Империи столкнулись с проблемой неопределенности, когда Аргунский бассейн переживал драматические трансформации, обретая все более четкие границы. Одна и та же граница может означать разное для разных участников и наблюдателей. Ясность безукоризненной линии на карте является фикцией. Для понимания неопределенности границ, различных сдвигов и поворотов в процессе их производства и различных форм их нарушений необходимо обратить внимание на множественность перспектив метрополий и самой локальности. Это следует сделать независимо от того, изучается ли случайный и размытый имперский фронтир, куда еще не полностью вторглась государственная власть, или строго контролируемая и символически насыщенная граница между геополитическими противниками. Таким образом, эта книга обратилась к старым имперским нарративам и к локальным представлениям о территориальности коренных народов, а также рассказала макроисторию когда-то самой длинной сухопутной границы в мире. Пространственно-ориентированная история, изложенная здесь, сфокусировалась на одном участке обширного пограничья – бассейне реки Аргунь. С этой точки на карте были рассмотрены как внутренние, так и внешние процессы. Посредством обращения к внутренней логике местности, ставшей сегодня восточным китайско-российско-монгольским треугольником, в этой книге была рассмотрена не только государственная политика по установлению и поддержанию российско-китайской границы в ее различных проявлениях.
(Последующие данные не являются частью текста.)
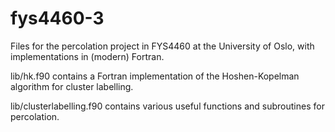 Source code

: # fys4460-3
Files for the percolation project in FYS4460 at the University of Oslo, with implementations in (modern) Fortran.

lib/hk.f90 contains a Fortran implementation of the Hoshen-Kopelman algorithm for cluster labelling.

lib/clusterlabelling.f90 contains various useful functions and subroutines for percolation.
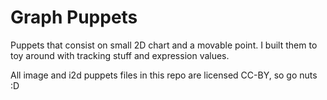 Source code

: # Graph Puppets

Puppets that consist on small 2D chart and a movable point. I built them to toy around with tracking stuff and expression values.

All image and i2d puppets files in this repo are licensed CC-BY, so go nuts :D
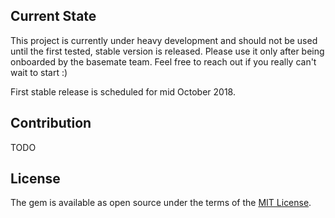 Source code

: ## Current State
This project is currently under heavy development and should not be used until the
first tested, stable version is released. Please use it only after being
onboarded by the basemate team. Feel free to reach out if you really can't
wait to start :)

First stable release is scheduled for mid October 2018.

## Contribution

TODO

## License
The gem is available as open source under the terms of the
[MIT License](https://opensource.org/licenses/MIT).
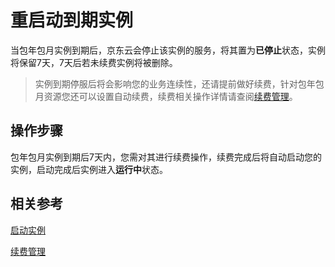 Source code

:# 重启动到期实例

当包年包月实例到期后，京东云会停止该实例的服务，将其置为**已停止**状态，实例将保留7天，7天后若未续费实例将被删除。

>实例到期停服后将会影响您的业务连续性，还请提前做好续费，针对包年包月资源您还可以设置自动续费，续费相关操作详情请查阅[续费管理](http://docs.jdcloud.com/cn/online-buying/renew-management)。

## 操作步骤

包年包月实例到期后7天内，您需对其进行续费操作，续费完成后将自动启动您的实例，启动完成后实例进入**运行中**状态。



## 相关参考

[启动实例](Start-Instance.md)

[续费管理](http://docs.jdcloud.com/cn/online-buying/renew-management)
Внимание здесь также было сфокусировано на жителях пограничья, на множестве частных акторов, обладавших различным опытом и намерениями, которые появлялись прежде, если вообще появлялись, лишь на задворках исторических исследований.
Рассматривая историю этой местности через автобиографические рассказы русских, китайцев и представителей коренных народов, а также посетивших эту местность иностранцев, поделившихся своими наблюдениями, эта книга бросает вызов работам по дипломатической истории и нисходящей интерпретации этого фронтира и пограничья. Услышав голоса кочевых скотоводов, ремесленников, торговцев и пограничников, признавая за ними роль исторических агентов и сопоставив их нарративы с повествованиями столичных элит, можно подтвердить тот факт, что судьба имперского фронтира и пограничья никогда всецело не решалась в метрополиях. Превращение аргунского фронтира в пограничье, свойственное национальным государствам, часто принимало неожиданные обороты.
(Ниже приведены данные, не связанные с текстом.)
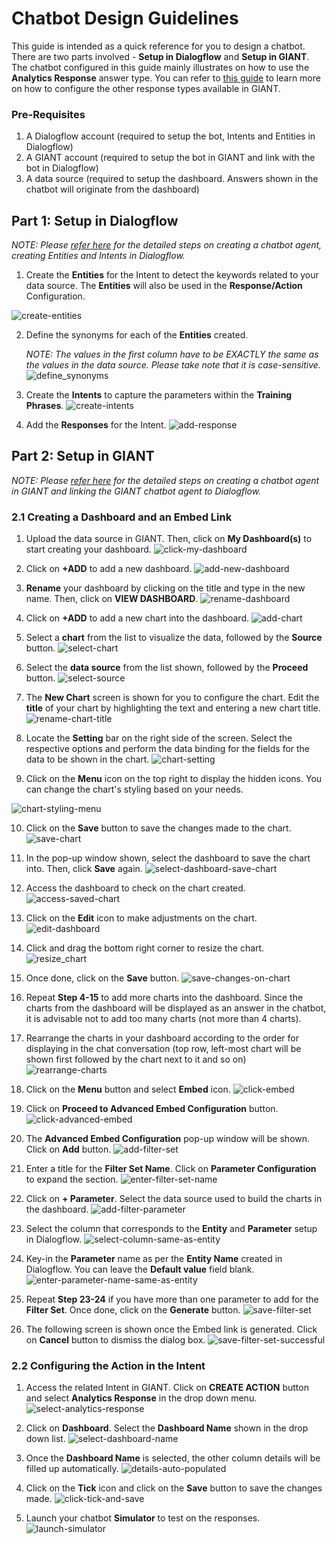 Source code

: # Chatbot Design Guidelines
This guide is intended as a quick reference for you to design a chatbot.
There are two parts involved - **Setup in Dialogflow** and **Setup in GIANT**.
The chatbot configured in this guide mainly illustrates on how to use the **Analytics Response** answer type.
You can refer to [this guide](https://github.com/fx-giant/giant-documentations/blob/master/chatbot/getting-started.md) to learn more on how to configure the other response types available in GIANT.

### Pre-Requisites
1. A Dialogflow account (required to setup the bot, Intents and Entities in Dialogflow)
2. A GIANT account (required to setup the bot in GIANT and link with the bot in Dialogflow)
3. A data source (required to setup the dashboard. Answers shown in the chatbot will originate from the dashboard)

## Part 1: Setup in Dialogflow
_NOTE: Please [refer here](https://github.com/fx-giant/giant-documentations/blob/master/chatbot/setting-up-chatbot-agent-in-dialogflow.md) for the detailed steps on creating a chatbot agent, creating Entities and Intents in Dialogflow._

1. Create the **Entities** for the Intent to detect the keywords related to your data source. The **Entities** will also be used in the **Response/Action** Configuration. 

![create-entities](https://github.com/fx-giant/giant-documentations/blob/master/chatbot/images1/create-entities.png)

2. Define the synonyms for each of the **Entities** created. 

	_NOTE: The values in the first column have to be EXACTLY the same as the values in the data source. Please take note that it is case-sensitive._
![define_synonyms](https://github.com/fx-giant/giant-documentations/blob/master/chatbot/images1/define_synonyms.png)

3. Create the **Intents** to capture the parameters within the **Training Phrases**. 
![create-intents](https://github.com/fx-giant/giant-documentations/blob/master/chatbot/images1/create-intents.png)

4. Add the **Responses** for the Intent. 
![add-response](https://github.com/fx-giant/giant-documentations/blob/master/chatbot/images1/add-response.png)


## Part 2: Setup in GIANT

_NOTE: Please [refer here](https://github.com/fx-giant/giant-documentations/blob/master/chatbot/setting-up-chatbot-agent-in-giant.md) for the detailed steps on creating a chatbot agent in GIANT and linking the GIANT chatbot agent to Dialogflow._

### 2.1 Creating a Dashboard and an Embed Link

1. Upload the data source in GIANT. Then, click on **My Dashboard(s)** to start creating your dashboard. 
![click-my-dashboard](https://github.com/fx-giant/giant-documentations/blob/master/chatbot/images1/click-my-dashboard.png)

2. Click on **+ADD** to add a new dashboard. 
![add-new-dashboard](https://github.com/fx-giant/giant-documentations/blob/master/chatbot/images1/add-new-dashboard.png)

3. **Rename** your dashboard by clicking on the title and type in the new name. Then, click on **VIEW DASHBOARD**. 
![rename-dashboard](https://github.com/fx-giant/giant-documentations/blob/master/chatbot/images1/rename-dashboard.png)

4. Click on **+ADD** to add a new chart into the dashboard. 
![add-chart](https://github.com/fx-giant/giant-documentations/blob/master/chatbot/images1/add-chart.png)

5. Select a **chart** from the list to visualize the data, followed by the **Source** button. 
![select-chart](https://github.com/fx-giant/giant-documentations/blob/master/chatbot/images1/select-chart.png)

6. Select the **data source** from the list shown, followed by the **Proceed** button. 
![select-source](https://github.com/fx-giant/giant-documentations/blob/master/chatbot/images1/select-source.png)

7. The **New Chart** screen is shown for you to configure the chart. Edit the **title** of your chart by highlighting the text and entering a new chart title. 
![rename-chart-title](https://github.com/fx-giant/giant-documentations/blob/master/chatbot/images1/rename-chart-title.png)

8. Locate the **Setting** bar on the right side of the screen. Select the respective options and perform the data binding for the fields for the data to be shown in the chart. 
![chart-setting](https://github.com/fx-giant/giant-documentations/blob/master/chatbot/images1/chart-setting.png)

9. Click on the **Menu** icon on the top right to display the hidden icons. You can change the chart's styling based on your needs.

![chart-styling-menu](https://github.com/fx-giant/giant-documentations/blob/master/chatbot/images1/chart-styling-menu.png)

10. Click on the **Save** button to save the changes made to the chart. 
![save-chart](https://github.com/fx-giant/giant-documentations/blob/master/chatbot/images1/save-chart.png)

11. In the pop-up window shown, select the dashboard to save the chart into. Then, click **Save** again. 
![select-dashboard-save-chart](https://github.com/fx-giant/giant-documentations/blob/master/chatbot/images1/select-dashboard-save-chart.png)

12. Access the dashboard to check on the chart created. 
![access-saved-chart](https://github.com/fx-giant/giant-documentations/blob/master/chatbot/images1/access-saved-chart.png)

13. Click on the **Edit** icon to make adjustments on the chart. 
![edit-dashboard](https://github.com/fx-giant/giant-documentations/blob/master/chatbot/images1/edit-dashboard.png)

14. Click and drag the bottom right corner to resize the chart. 
![resize_chart](https://github.com/fx-giant/giant-documentations/blob/master/chatbot/images1/resize_chart.png)

15. Once done, click on the **Save** button. 
![save-changes-on-chart](https://github.com/fx-giant/giant-documentations/blob/master/chatbot/images1/save-changes-on-chart.png)

16. Repeat **Step 4-15** to add more charts into the dashboard. Since the charts from the dashboard will be displayed as an answer in the chatbot, it is advisable not to add too many charts (not more than 4 charts). 

17. Rearrange the charts in your dashboard according to the order for displaying in the chat conversation (top row, left-most chart will be shown first followed by the chart next to it and so on)
![rearrange-charts](https://github.com/fx-giant/giant-documentations/blob/master/chatbot/images1/rearrange-charts.png)

18. Click on the **Menu** button and select **Embed** icon.
![click-embed](https://github.com/fx-giant/giant-documentations/blob/master/chatbot/images1/click-embed.png)

19. Click on **Proceed to Advanced Embed Configuration** button. 
![click-advanced-embed](https://github.com/fx-giant/giant-documentations/blob/master/chatbot/images1/click-advanced-embed.png)

20. The **Advanced Embed Configuration** pop-up window will be shown. Click on **Add** button. 
![add-filter-set](https://github.com/fx-giant/giant-documentations/blob/master/chatbot/images1/add-filter-set.png)

21. Enter a title for the **Filter Set Name**. Click on **Parameter Configuration** to expand the section. 
![enter-filter-set-name](https://github.com/fx-giant/giant-documentations/blob/master/chatbot/images1/enter-filter-set-name.png)

22. Click on **+ Parameter**. Select the data source used to build the charts in the dashboard. 
![add-filter-parameter](https://github.com/fx-giant/giant-documentations/blob/master/chatbot/images1/add-filter-parameter.png)

23. Select the column that corresponds to the **Entity** and **Parameter** setup in Dialogflow. 
![select-column-same-as-entity](https://github.com/fx-giant/giant-documentations/blob/master/chatbot/images1/select-column-same-as-entity.png)

24. Key-in the **Parameter** name as per the **Entity Name** created in Dialogflow. You can leave the **Default value** field blank. 
![enter-parameter-name-same-as-entity](https://github.com/fx-giant/giant-documentations/blob/master/chatbot/images1/enter-parameter-name-same-as-entity.png)

25. Repeat **Step 23-24** if you have more than one parameter to add for the **Filter Set**. Once done, click on the **Generate** button. 
![save-filter-set](https://github.com/fx-giant/giant-documentations/blob/master/chatbot/images1/save-filter-set.png)

26. The following screen is shown once the Embed link is generated. Click on **Cancel** button to dismiss the dialog box. 
![save-filter-set-successful](https://github.com/fx-giant/giant-documentations/blob/master/chatbot/images1/save-filter-set-successful.png)


### 2.2 Configuring the Action in the Intent

1. Access the related Intent in GIANT. Click on **CREATE ACTION** button and select **Analytics Response** in the drop down menu.  
![select-analytics-response](https://github.com/fx-giant/giant-documentations/blob/master/chatbot/images1/select-analytics-response.png)

2. Click on **Dashboard**. Select the **Dashboard Name** shown in the drop down list. 
![select-dashboard-name](https://github.com/fx-giant/giant-documentations/blob/master/chatbot/images1/select-dashboard-name.png)

3. Once the **Dashboard Name** is selected, the other column details will be filled up automatically. 
![details-auto-populated](https://github.com/fx-giant/giant-documentations/blob/master/chatbot/images1/details-auto-populated.png)

4. Click on the **Tick** icon and click on the **Save** button to save the changes made. 
![click-tick-and-save](https://github.com/fx-giant/giant-documentations/blob/master/chatbot/images1/click-tick-and-save.png)

5. Launch your chatbot **Simulator** to test on the responses.
![launch-simulator](https://github.com/fx-giant/giant-documentations/blob/master/chatbot/images1/launch-simulator.png)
Сети, стратегии и социальные идентичности населения пограничья сложно переплетались, выходя за пределы границы. Казаки, например, стремясь к самоопределению, становились разбойниками или эмигрировали. Служащие таможни подрабатывали, продавая на черных рынках товары, конфискованные у контрабандистов. Местные кочевые скотоводы ответили на вторжение метрополий миграцией через границу или стратегической сменой гражданства.
Подчеркнем, что не каждый человек был активным сторонником или противником государства. Однако даже подавляющее большинство пассивных или безразличных людей способствовало созданию, поддержанию и разрушению пограничных режимов. Их истории демонстрируют, что фронтиры и пограничье всегда были местами, от которых исходили как поддержка, так и сопротивление метрополиям. Таким образом, Аргунский бассейн стал средоточием взаимосвязанных событий, которые отразились на всей российско-китайской границе.